### Task statement
For this exercise, copy all the data exactly and include none of the pictures.

Data provided: Begin

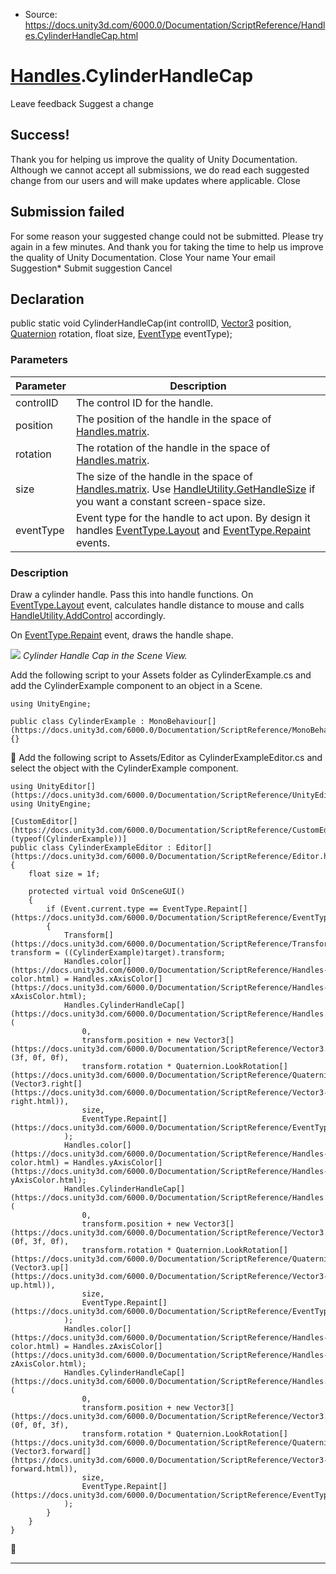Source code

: * Source: https://docs.unity3d.com/6000.0/Documentation/ScriptReference/Handles.CylinderHandleCap.html

#  [Handles](https://docs.unity3d.com/6000.0/Documentation/ScriptReference/Handles.html).CylinderHandleCap
Leave feedback
Suggest a change
## Success!
Thank you for helping us improve the quality of Unity Documentation. Although we cannot accept all submissions, we do read each suggested change from our users and will make updates where applicable.
Close
## Submission failed
For some reason your suggested change could not be submitted. Please <a>try again</a> in a few minutes. And thank you for taking the time to help us improve the quality of Unity Documentation.
Close
Your name Your email Suggestion* Submit suggestion
Cancel
## Declaration
public static void CylinderHandleCap(int controlID, [Vector3](https://docs.unity3d.com/6000.0/Documentation/ScriptReference/Vector3.html) position, [Quaternion](https://docs.unity3d.com/6000.0/Documentation/ScriptReference/Quaternion.html) rotation, float size, [EventType](https://docs.unity3d.com/6000.0/Documentation/ScriptReference/EventType.html) eventType); 
### Parameters
Parameter | Description  
---|---  
controlID | The control ID for the handle.  
position | The position of the handle in the space of [Handles.matrix](https://docs.unity3d.com/6000.0/Documentation/ScriptReference/Handles-matrix.html).  
rotation | The rotation of the handle in the space of [Handles.matrix](https://docs.unity3d.com/6000.0/Documentation/ScriptReference/Handles-matrix.html).  
size | The size of the handle in the space of [Handles.matrix](https://docs.unity3d.com/6000.0/Documentation/ScriptReference/Handles-matrix.html). Use [HandleUtility.GetHandleSize](https://docs.unity3d.com/6000.0/Documentation/ScriptReference/HandleUtility.GetHandleSize.html) if you want a constant screen-space size.  
eventType | Event type for the handle to act upon. By design it handles [EventType.Layout](https://docs.unity3d.com/6000.0/Documentation/ScriptReference/EventType.Layout.html) and [EventType.Repaint](https://docs.unity3d.com/6000.0/Documentation/ScriptReference/EventType.Repaint.html) events.  
### Description
Draw a cylinder handle. Pass this into handle functions.
On [EventType.Layout](https://docs.unity3d.com/6000.0/Documentation/ScriptReference/EventType.Layout.html) event, calculates handle distance to mouse and calls [HandleUtility.AddControl](https://docs.unity3d.com/6000.0/Documentation/ScriptReference/HandleUtility.AddControl.html) accordingly.  
  
On [EventType.Repaint](https://docs.unity3d.com/6000.0/Documentation/ScriptReference/EventType.Repaint.html) event, draws the handle shape.  
  
![](https://docs.unity3d.com/6000.0/Documentation/StaticFiles/ScriptRefImages/CylinderCap.png) _Cylinder Handle Cap in the Scene View._  
  
Add the following script to your Assets folder as CylinderExample.cs and add the CylinderExample component to an object in a Scene.
```
using UnityEngine;  
  
public class CylinderExample : MonoBehaviour[](https://docs.unity3d.com/6000.0/Documentation/ScriptReference/MonoBehaviour.html) {}

```

Add the following script to Assets/Editor as CylinderExampleEditor.cs and select the object with the CylinderExample component.
```
using UnityEditor[](https://docs.unity3d.com/6000.0/Documentation/ScriptReference/UnityEditor.html);
using UnityEngine;  
  
[CustomEditor[](https://docs.unity3d.com/6000.0/Documentation/ScriptReference/CustomEditor.html)(typeof(CylinderExample))]
public class CylinderExampleEditor : Editor[](https://docs.unity3d.com/6000.0/Documentation/ScriptReference/Editor.html)
{
    float size = 1f;  
  
    protected virtual void OnSceneGUI()
    {
        if (Event.current.type == EventType.Repaint[](https://docs.unity3d.com/6000.0/Documentation/ScriptReference/EventType.Repaint.html))
        {
            Transform[](https://docs.unity3d.com/6000.0/Documentation/ScriptReference/Transform.html) transform = ((CylinderExample)target).transform;
            Handles.color[](https://docs.unity3d.com/6000.0/Documentation/ScriptReference/Handles-color.html) = Handles.xAxisColor[](https://docs.unity3d.com/6000.0/Documentation/ScriptReference/Handles-xAxisColor.html);
            Handles.CylinderHandleCap[](https://docs.unity3d.com/6000.0/Documentation/ScriptReference/Handles.CylinderHandleCap.html)(
                0,
                transform.position + new Vector3[](https://docs.unity3d.com/6000.0/Documentation/ScriptReference/Vector3.html)(3f, 0f, 0f),
                transform.rotation * Quaternion.LookRotation[](https://docs.unity3d.com/6000.0/Documentation/ScriptReference/Quaternion.LookRotation.html)(Vector3.right[](https://docs.unity3d.com/6000.0/Documentation/ScriptReference/Vector3-right.html)),
                size,
                EventType.Repaint[](https://docs.unity3d.com/6000.0/Documentation/ScriptReference/EventType.Repaint.html)
            );
            Handles.color[](https://docs.unity3d.com/6000.0/Documentation/ScriptReference/Handles-color.html) = Handles.yAxisColor[](https://docs.unity3d.com/6000.0/Documentation/ScriptReference/Handles-yAxisColor.html);
            Handles.CylinderHandleCap[](https://docs.unity3d.com/6000.0/Documentation/ScriptReference/Handles.CylinderHandleCap.html)(
                0,
                transform.position + new Vector3[](https://docs.unity3d.com/6000.0/Documentation/ScriptReference/Vector3.html)(0f, 3f, 0f),
                transform.rotation * Quaternion.LookRotation[](https://docs.unity3d.com/6000.0/Documentation/ScriptReference/Quaternion.LookRotation.html)(Vector3.up[](https://docs.unity3d.com/6000.0/Documentation/ScriptReference/Vector3-up.html)),
                size,
                EventType.Repaint[](https://docs.unity3d.com/6000.0/Documentation/ScriptReference/EventType.Repaint.html)
            );
            Handles.color[](https://docs.unity3d.com/6000.0/Documentation/ScriptReference/Handles-color.html) = Handles.zAxisColor[](https://docs.unity3d.com/6000.0/Documentation/ScriptReference/Handles-zAxisColor.html);
            Handles.CylinderHandleCap[](https://docs.unity3d.com/6000.0/Documentation/ScriptReference/Handles.CylinderHandleCap.html)(
                0,
                transform.position + new Vector3[](https://docs.unity3d.com/6000.0/Documentation/ScriptReference/Vector3.html)(0f, 0f, 3f),
                transform.rotation * Quaternion.LookRotation[](https://docs.unity3d.com/6000.0/Documentation/ScriptReference/Quaternion.LookRotation.html)(Vector3.forward[](https://docs.unity3d.com/6000.0/Documentation/ScriptReference/Vector3-forward.html)),
                size,
                EventType.Repaint[](https://docs.unity3d.com/6000.0/Documentation/ScriptReference/EventType.Repaint.html)
            );
        }
    }
}

```

* * *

Data provided: End

### Exercise solution
Source code

: * Source: https://docs.unity3d.com/6000.0/Documentation/ScriptReference/Handles.CylinderHandleCap.html

#  [Handles](https://docs.unity3d.com/6000.0/Documentation/ScriptReference/Handles.html).CylinderHandleCap
Leave feedback
Suggest a change
## Success!
Thank you for helping us improve the quality of Unity Documentation. Although we cannot accept all submissions, we do read each suggested change from our users and will make updates where applicable.
Close
## Submission failed
For some reason your suggested change could not be submitted. Please <a>try again</a> in a few minutes. And thank you for taking the time to help us improve the quality of Unity Documentation.
Close
Your name Your email Suggestion* Submit suggestion
Cancel
## Declaration
public static void CylinderHandleCap(int controlID, [Vector3](https://docs.unity3d.com/6000.0/Documentation/ScriptReference/Vector3.html) position, [Quaternion](https://docs.unity3d.com/6000.0/Documentation/ScriptReference/Quaternion.html) rotation, float size, [EventType](https://docs.unity3d.com/6000.0/Documentation/ScriptReference/EventType.html) eventType); 
### Parameters
Parameter | Description  
---|---  
controlID | The control ID for the handle.  
position | The position of the handle in the space of [Handles.matrix](https://docs.unity3d.com/6000.0/Documentation/ScriptReference/Handles-matrix.html).  
rotation | The rotation of the handle in the space of [Handles.matrix](https://docs.unity3d.com/6000.0/Documentation/ScriptReference/Handles-matrix.html).  
size | The size of the handle in the space of [Handles.matrix](https://docs.unity3d.com/6000.0/Documentation/ScriptReference/Handles-matrix.html). Use [HandleUtility.GetHandleSize](https://docs.unity3d.com/6000.0/Documentation/ScriptReference/HandleUtility.GetHandleSize.html) if you want a constant screen-space size.  
eventType | Event type for the handle to act upon. By design it handles [EventType.Layout](https://docs.unity3d.com/6000.0/Documentation/ScriptReference/EventType.Layout.html) and [EventType.Repaint](https://docs.unity3d.com/6000.0/Documentation/ScriptReference/EventType.Repaint.html) events.  
### Description
Draw a cylinder handle. Pass this into handle functions.
On [EventType.Layout](https://docs.unity3d.com/6000.0/Documentation/ScriptReference/EventType.Layout.html) event, calculates handle distance to mouse and calls [HandleUtility.AddControl](https://docs.unity3d.com/6000.0/Documentation/ScriptReference/HandleUtility.AddControl.html) accordingly.  
  
On [EventType.Repaint](https://docs.unity3d.com/6000.0/Documentation/ScriptReference/EventType.Repaint.html) event, draws the handle shape.  
  
![](https://docs.unity3d.com/6000.0/Documentation/StaticFiles/ScriptRefImages/CylinderCap.png) _Cylinder Handle Cap in the Scene View._  
  
Add the following script to your Assets folder as CylinderExample.cs and add the CylinderExample component to an object in a Scene.
```
using UnityEngine;  
  
public class CylinderExample : MonoBehaviour[](https://docs.unity3d.com/6000.0/Documentation/ScriptReference/MonoBehaviour.html) {}

```

Add the following script to Assets/Editor as CylinderExampleEditor.cs and select the object with the CylinderExample component.
```
using UnityEditor[](https://docs.unity3d.com/6000.0/Documentation/ScriptReference/UnityEditor.html);
using UnityEngine;  
  
[CustomEditor[](https://docs.unity3d.com/6000.0/Documentation/ScriptReference/CustomEditor.html)(typeof(CylinderExample))]
public class CylinderExampleEditor : Editor[](https://docs.unity3d.com/6000.0/Documentation/ScriptReference/Editor.html)
{
    float size = 1f;  
  
    protected virtual void OnSceneGUI()
    {
        if (Event.current.type == EventType.Repaint[](https://docs.unity3d.com/6000.0/Documentation/ScriptReference/EventType.Repaint.html))
        {
            Transform[](https://docs.unity3d.com/6000.0/Documentation/ScriptReference/Transform.html) transform = ((CylinderExample)target).transform;
            Handles.color[](https://docs.unity3d.com/6000.0/Documentation/ScriptReference/Handles-color.html) = Handles.xAxisColor[](https://docs.unity3d.com/6000.0/Documentation/ScriptReference/Handles-xAxisColor.html);
            Handles.CylinderHandleCap[](https://docs.unity3d.com/6000.0/Documentation/ScriptReference/Handles.CylinderHandleCap.html)(
                0,
                transform.position + new Vector3[](https://docs.unity3d.com/6000.0/Documentation/ScriptReference/Vector3.html)(3f, 0f, 0f),
                transform.rotation * Quaternion.LookRotation[](https://docs.unity3d.com/6000.0/Documentation/ScriptReference/Quaternion.LookRotation.html)(Vector3.right[](https://docs.unity3d.com/6000.0/Documentation/ScriptReference/Vector3-right.html)),
                size,
                EventType.Repaint[](https://docs.unity3d.com/6000.0/Documentation/ScriptReference/EventType.Repaint.html)
            );
            Handles.color[](https://docs.unity3d.com/6000.0/Documentation/ScriptReference/Handles-color.html) = Handles.yAxisColor[](https://docs.unity3d.com/6000.0/Documentation/ScriptReference/Handles-yAxisColor.html);
            Handles.CylinderHandleCap[](https://docs.unity3d.com/6000.0/Documentation/ScriptReference/Handles.CylinderHandleCap.html)(
                0,
                transform.position + new Vector3[](https://docs.unity3d.com/6000.0/Documentation/ScriptReference/Vector3.html)(0f, 3f, 0f),
                transform.rotation * Quaternion.LookRotation[](https://docs.unity3d.com/6000.0/Documentation/ScriptReference/Quaternion.LookRotation.html)(Vector3.up[](https://docs.unity3d.com/6000.0/Documentation/ScriptReference/Vector3-up.html)),
                size,
                EventType.Repaint[](https://docs.unity3d.com/6000.0/Documentation/ScriptReference/EventType.Repaint.html)
            );
            Handles.color[](https://docs.unity3d.com/6000.0/Documentation/ScriptReference/Handles-color.html) = Handles.zAxisColor[](https://docs.unity3d.com/6000.0/Documentation/ScriptReference/Handles-zAxisColor.html);
            Handles.CylinderHandleCap[](https://docs.unity3d.com/6000.0/Documentation/ScriptReference/Handles.CylinderHandleCap.html)(
                0,
                transform.position + new Vector3[](https://docs.unity3d.com/6000.0/Documentation/ScriptReference/Vector3.html)(0f, 0f, 3f),
                transform.rotation * Quaternion.LookRotation[](https://docs.unity3d.com/6000.0/Documentation/ScriptReference/Quaternion.LookRotation.html)(Vector3.forward[](https://docs.unity3d.com/6000.0/Documentation/ScriptReference/Vector3-forward.html)),
                size,
                EventType.Repaint[](https://docs.unity3d.com/6000.0/Documentation/ScriptReference/EventType.Repaint.html)
            );
        }
    }
}

```

* * *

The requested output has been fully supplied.